COMMISSION DES LÉSIONS PROFESSIONNELLES

 

 

Gatineau

30 janvier 2009

 

Région :

Outaouais

 

Dossier :

342156-07-0803

 

Dossier CSST :

117742627

 

Commissaire :

Suzanne Séguin, juge administratif

 

Membres :

Raymond Groulx, associations d’employeurs

 

Robert Potvin, associations syndicales

 

______________________________________________________________________

 

 

 

L… B…

 

Partie requérante

 

 

 

et

 

 

 

[Compagnie A]

 

Partie intéressée

 

 

 

 

 

 

______________________________________________________________________

 

DÉCISION

______________________________________________________________________

 

 

 

[1]                Le 10 mars 2008, monsieur L… B… (le travailleur) dépose à la Commission des lésions professionnelles une requête par laquelle il conteste une décision de la Commission de la santé et de la sécurité du travail (la CSST) rendue le 4 février 2008 à la suite d’une révision administrative.

[2]                Par cette décision, la CSST confirme celle qu’elle a initialement rendue le 19 février 2007 et déclare que le travailleur n’a pas droit au remboursement du médicament Lévitra.

[3]                L’audience s’est tenue le 29 janvier 2009 à Gatineau en présence du travailleur qui n’est pas représenté. [La Compagnie A] (l’employeur), bien que dûment convoqué, n’est pas représenté à l’audience. La cause est mise en délibéré à la date de l’audience, soit le 29 janvier 2009.

[4]                La présente décision est caviardée étant donné le caractère privé de certaines informations qu’elle contient.

 

L’OBJET DE LA CONTESTATION

[5]                Le travailleur demande à la Commission des lésions professionnelles de reconnaître qu’il a droit au remboursement du Lévitra.

 

LES FAITS

[6]                Le 3 décembre 1999, le travailleur subit une maladie professionnelle en raison de la surdité professionnelle dont il souffre.

[7]                Le 10 juin 2005, la CSST déclare que les nouveaux diagnostics d’acouphène et de névrose secondaire à l’atteinte auditive sont en relation avec la lésion professionnelle du 3 décembre 1999.
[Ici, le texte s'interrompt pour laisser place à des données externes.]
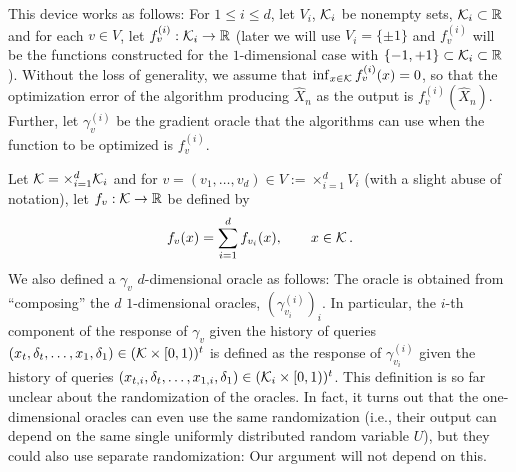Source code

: This device works as follows: 
For $1\le i \le d$, let $V_i$, $\mathcal{K}_i$ be nonempty sets, $\mathcal{K}_i\subset \mathbb{R}$
and for each $v\in V$, let $f_v^{(i)}: \mathcal{K}_i \to \mathbb{R}$ 
(later we will use $V_i=\{\pm 1\}$ and $f_v^{(i)}$ will be the functions constructed for the $1$-dimensional case with $\{-1,+1\}\subset \mathcal{K}_i\subset \mathbb{R}$).
Without the loss of generality, we assume that $\inf_{x\in \mathcal{K}} f_v^{(i)}(x) = 0$, so that the optimization error of the algorithm producing $\hat{X}_n$  as the output is $f_v^{(i)}(\hat{X}_n)$.
Further, let $\gamma_v^{(i)}$ be the gradient oracle that the algorithms can use when 
the function to be optimized is $f_v^{(i)}$. 

Let $\mathcal{K} = \times_{i=1}^d \mathcal{K}_i$ and for $v = (v_1,\dots,v_d) \in V:= \times_{i=1}^d V_i$ (with a slight abuse of notation), let $f_v: \mathcal{K} \to \mathbb{R}$ be defined by
\begin{align*}
f_v(x) = \sum_{i=1}^d f_{v_i}(x), \qquad x\in \mathcal{K}\,.
\end{align*}
We also defined a
$\gamma_v$  $d$-dimensional oracle as follows: The oracle  is obtained from ``composing'' the $d$ $1$-dimensional oracles, $(\gamma_{v_i}^{(i)})_{i}$.
In particular, the $i$-th component of the response of $\gamma_v$ 
given the history of queries $(x_{t},\delta_{t},\dots,x_1,\delta_1)\in (\mathcal{K} \times [0,1))^t$
is defined as the response of $\gamma^{(i)}_{v_i}$ 
given the history of queries $(x_{t,i},\delta_{t},\dots,x_{1,i},\delta_1)\in (\mathcal{K}_i\times [0,1))^t$.
This definition is so far unclear about the randomization of the oracles. 
In fact, it turns out that the one-dimensional oracles can even use the same randomization (i.e.,
their output can depend on the same single uniformly distributed random variable $U$), but they could also use separate randomization: Our argument will not depend on this.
[8]                Le docteur Jean-François Coupal, omnipraticien qui a pris charge du travailleur, en assure un suivi constant et pose les diagnostics d’anxiété, d’angoisse et de dépression majeure et prescrit de l’Effexor, du Rivotril et du Seroquel et recommande un suivi par un psychologue.

[9]                Le 21 novembre 2006, le docteur Berthiaume rencontre le travailleur à la demande de la CSST. Il prend, au moment de l’examen, de l’Effexor, du Mirapex, du Rivotril, de Levocap, du Dalmane, du Verapamil et de l’Asaphen.

[10]           Le travailleur relate qu’il a des problèmes de mémoire et que sa concentration est très mauvaise. Il ajoute qu’il est de plus en plus anxieux et hypersensible aux bruits. Il est très nerveux au volant et il se décrit comme irritable.

[11]           À l’examen mental, le contenu de la pensée révèle des plaintes somatiques chroniques, un sentiment de diminution physique et cognitif, ainsi qu’une angoisse très importante. Le travailleur présente de légères difficultés de mémoire et de concentration en rapport avec son anxiété. L’humeur est anxieuse et dysphorique et l’autocritique est faible.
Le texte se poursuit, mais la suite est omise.